Source records
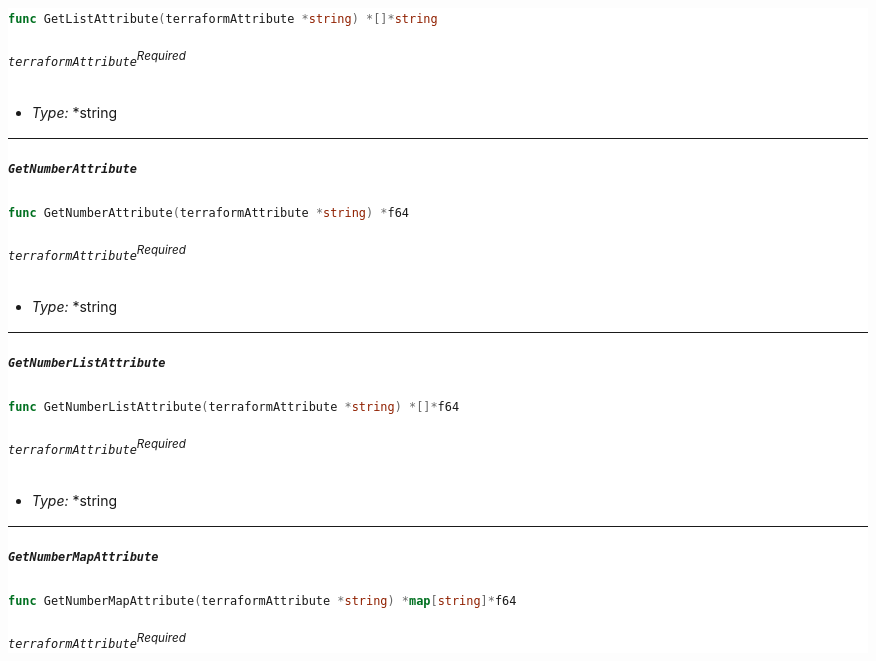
```go
func GetListAttribute(terraformAttribute *string) *[]*string
```

###### `terraformAttribute`<sup>Required</sup> <a name="terraformAttribute" id="@cdktf/provider-azurerm.monitorAadDiagnosticSetting.MonitorAadDiagnosticSetting.getListAttribute.parameter.terraformAttribute"></a>

- *Type:* *string

---

##### `GetNumberAttribute` <a name="GetNumberAttribute" id="@cdktf/provider-azurerm.monitorAadDiagnosticSetting.MonitorAadDiagnosticSetting.getNumberAttribute"></a>

```go
func GetNumberAttribute(terraformAttribute *string) *f64
```

###### `terraformAttribute`<sup>Required</sup> <a name="terraformAttribute" id="@cdktf/provider-azurerm.monitorAadDiagnosticSetting.MonitorAadDiagnosticSetting.getNumberAttribute.parameter.terraformAttribute"></a>

- *Type:* *string

---

##### `GetNumberListAttribute` <a name="GetNumberListAttribute" id="@cdktf/provider-azurerm.monitorAadDiagnosticSetting.MonitorAadDiagnosticSetting.getNumberListAttribute"></a>

```go
func GetNumberListAttribute(terraformAttribute *string) *[]*f64
```

###### `terraformAttribute`<sup>Required</sup> <a name="terraformAttribute" id="@cdktf/provider-azurerm.monitorAadDiagnosticSetting.MonitorAadDiagnosticSetting.getNumberListAttribute.parameter.terraformAttribute"></a>

- *Type:* *string

---

##### `GetNumberMapAttribute` <a name="GetNumberMapAttribute" id="@cdktf/provider-azurerm.monitorAadDiagnosticSetting.MonitorAadDiagnosticSetting.getNumberMapAttribute"></a>

```go
func GetNumberMapAttribute(terraformAttribute *string) *map[string]*f64
```

###### `terraformAttribute`<sup>Required</sup> <a name="terraformAttribute" id="@cdktf/provider-azurerm.monitorAadDiagnosticSetting.MonitorAadDiagnosticSetting.getNumberMapAttribute.parameter.terraformAttribute"></a>

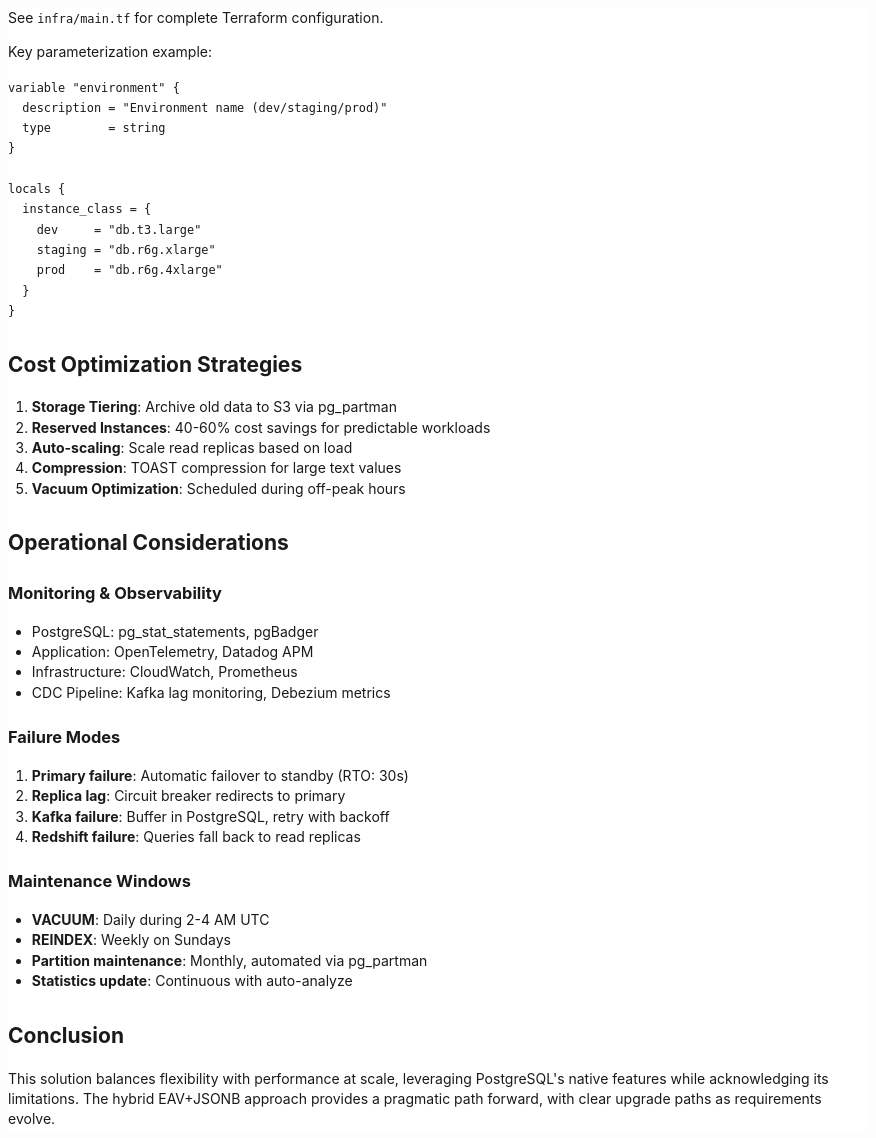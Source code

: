 See `infra/main.tf` for complete Terraform configuration.

Key parameterization example:
```hcl
variable "environment" {
  description = "Environment name (dev/staging/prod)"
  type        = string
}

locals {
  instance_class = {
    dev     = "db.t3.large"
    staging = "db.r6g.xlarge"
    prod    = "db.r6g.4xlarge"
  }
}
```

## Cost Optimization Strategies

1. **Storage Tiering**: Archive old data to S3 via pg_partman
2. **Reserved Instances**: 40-60% cost savings for predictable workloads
3. **Auto-scaling**: Scale read replicas based on load
4. **Compression**: TOAST compression for large text values
5. **Vacuum Optimization**: Scheduled during off-peak hours

## Operational Considerations

### Monitoring & Observability
- PostgreSQL: pg_stat_statements, pgBadger
- Application: OpenTelemetry, Datadog APM
- Infrastructure: CloudWatch, Prometheus
- CDC Pipeline: Kafka lag monitoring, Debezium metrics

### Failure Modes
1. **Primary failure**: Automatic failover to standby (RTO: 30s)
2. **Replica lag**: Circuit breaker redirects to primary
3. **Kafka failure**: Buffer in PostgreSQL, retry with backoff
4. **Redshift failure**: Queries fall back to read replicas

### Maintenance Windows
- **VACUUM**: Daily during 2-4 AM UTC
- **REINDEX**: Weekly on Sundays
- **Partition maintenance**: Monthly, automated via pg_partman
- **Statistics update**: Continuous with auto-analyze

## Conclusion

This solution balances flexibility with performance at scale, leveraging PostgreSQL's native features while acknowledging its limitations. The hybrid EAV+JSONB approach provides a pragmatic path forward, with clear upgrade paths as requirements evolve.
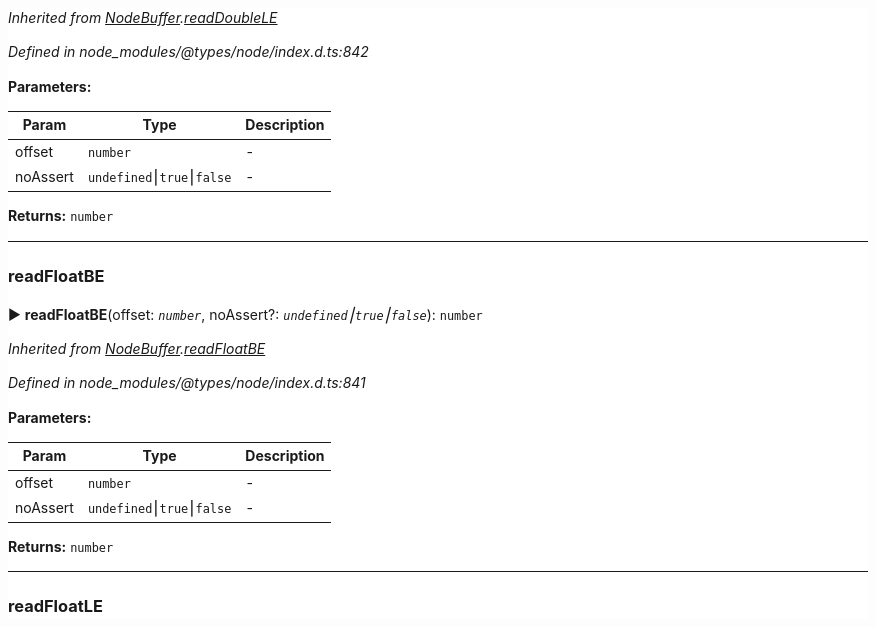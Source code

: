 
*Inherited from [NodeBuffer](_node_modules__types_node_index_d_.nodebuffer.md).[readDoubleLE](_node_modules__types_node_index_d_.nodebuffer.md#readdoublele)*

*Defined in node_modules/@types/node/index.d.ts:842*



**Parameters:**

| Param | Type | Description |
| ------ | ------ | ------ |
| offset | `number`   |  - |
| noAssert | `undefined`⎮`true`⎮`false`   |  - |





**Returns:** `number`





___

<a id="readfloatbe"></a>

###  readFloatBE

► **readFloatBE**(offset: *`number`*, noAssert?: *`undefined`⎮`true`⎮`false`*): `number`



*Inherited from [NodeBuffer](_node_modules__types_node_index_d_.nodebuffer.md).[readFloatBE](_node_modules__types_node_index_d_.nodebuffer.md#readfloatbe)*

*Defined in node_modules/@types/node/index.d.ts:841*



**Parameters:**

| Param | Type | Description |
| ------ | ------ | ------ |
| offset | `number`   |  - |
| noAssert | `undefined`⎮`true`⎮`false`   |  - |





**Returns:** `number`





___

<a id="readfloatle"></a>

###  readFloatLE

Work item. Repeat the entries faithfully. Any picture gets left out.

Output.
```go
func GetListAttribute(terraformAttribute *string) *[]*string
```

###### `terraformAttribute`<sup>Required</sup> <a name="terraformAttribute" id="@cdktf/provider-azurerm.monitorAadDiagnosticSetting.MonitorAadDiagnosticSetting.getListAttribute.parameter.terraformAttribute"></a>

- *Type:* *string

---

##### `GetNumberAttribute` <a name="GetNumberAttribute" id="@cdktf/provider-azurerm.monitorAadDiagnosticSetting.MonitorAadDiagnosticSetting.getNumberAttribute"></a>

```go
func GetNumberAttribute(terraformAttribute *string) *f64
```

###### `terraformAttribute`<sup>Required</sup> <a name="terraformAttribute" id="@cdktf/provider-azurerm.monitorAadDiagnosticSetting.MonitorAadDiagnosticSetting.getNumberAttribute.parameter.terraformAttribute"></a>

- *Type:* *string

---

##### `GetNumberListAttribute` <a name="GetNumberListAttribute" id="@cdktf/provider-azurerm.monitorAadDiagnosticSetting.MonitorAadDiagnosticSetting.getNumberListAttribute"></a>

```go
func GetNumberListAttribute(terraformAttribute *string) *[]*f64
```

###### `terraformAttribute`<sup>Required</sup> <a name="terraformAttribute" id="@cdktf/provider-azurerm.monitorAadDiagnosticSetting.MonitorAadDiagnosticSetting.getNumberListAttribute.parameter.terraformAttribute"></a>

- *Type:* *string

---

##### `GetNumberMapAttribute` <a name="GetNumberMapAttribute" id="@cdktf/provider-azurerm.monitorAadDiagnosticSetting.MonitorAadDiagnosticSetting.getNumberMapAttribute"></a>

```go
func GetNumberMapAttribute(terraformAttribute *string) *map[string]*f64
```

###### `terraformAttribute`<sup>Required</sup> <a name="terraformAttribute" id="@cdktf/provider-azurerm.monitorAadDiagnosticSetting.MonitorAadDiagnosticSetting.getNumberMapAttribute.parameter.terraformAttribute"></a>

Source code

: See `infra/main.tf` for complete Terraform configuration.

Key parameterization example:
```hcl
variable "environment" {
  description = "Environment name (dev/staging/prod)"
  type        = string
}

locals {
  instance_class = {
    dev     = "db.t3.large"
    staging = "db.r6g.xlarge"
    prod    = "db.r6g.4xlarge"
  }
}
```

## Cost Optimization Strategies

1. **Storage Tiering**: Archive old data to S3 via pg_partman
2. **Reserved Instances**: 40-60% cost savings for predictable workloads
3. **Auto-scaling**: Scale read replicas based on load
4. **Compression**: TOAST compression for large text values
5. **Vacuum Optimization**: Scheduled during off-peak hours

## Operational Considerations

### Monitoring & Observability
- PostgreSQL: pg_stat_statements, pgBadger
- Application: OpenTelemetry, Datadog APM
- Infrastructure: CloudWatch, Prometheus
- CDC Pipeline: Kafka lag monitoring, Debezium metrics

### Failure Modes
1. **Primary failure**: Automatic failover to standby (RTO: 30s)
2. **Replica lag**: Circuit breaker redirects to primary
3. **Kafka failure**: Buffer in PostgreSQL, retry with backoff
4. **Redshift failure**: Queries fall back to read replicas

### Maintenance Windows
- **VACUUM**: Daily during 2-4 AM UTC
- **REINDEX**: Weekly on Sundays
- **Partition maintenance**: Monthly, automated via pg_partman
- **Statistics update**: Continuous with auto-analyze

## Conclusion

This solution balances flexibility with performance at scale, leveraging PostgreSQL's native features while acknowledging its limitations. The hybrid EAV+JSONB approach provides a pragmatic path forward, with clear upgrade paths as requirements evolve.
Source code

: 
*Inherited from [NodeBuffer](_node_modules__types_node_index_d_.nodebuffer.md).[readDoubleLE](_node_modules__types_node_index_d_.nodebuffer.md#readdoublele)*

*Defined in node_modules/@types/node/index.d.ts:842*



**Parameters:**

| Param | Type | Description |
| ------ | ------ | ------ |
| offset | `number`   |  - |
| noAssert | `undefined`⎮`true`⎮`false`   |  - |





**Returns:** `number`





___

<a id="readfloatbe"></a>

###  readFloatBE

► **readFloatBE**(offset: *`number`*, noAssert?: *`undefined`⎮`true`⎮`false`*): `number`



*Inherited from [NodeBuffer](_node_modules__types_node_index_d_.nodebuffer.md).[readFloatBE](_node_modules__types_node_index_d_.nodebuffer.md#readfloatbe)*

*Defined in node_modules/@types/node/index.d.ts:841*



**Parameters:**

| Param | Type | Description |
| ------ | ------ | ------ |
| offset | `number`   |  - |
| noAssert | `undefined`⎮`true`⎮`false`   |  - |





**Returns:** `number`





___

<a id="readfloatle"></a>

###  readFloatLE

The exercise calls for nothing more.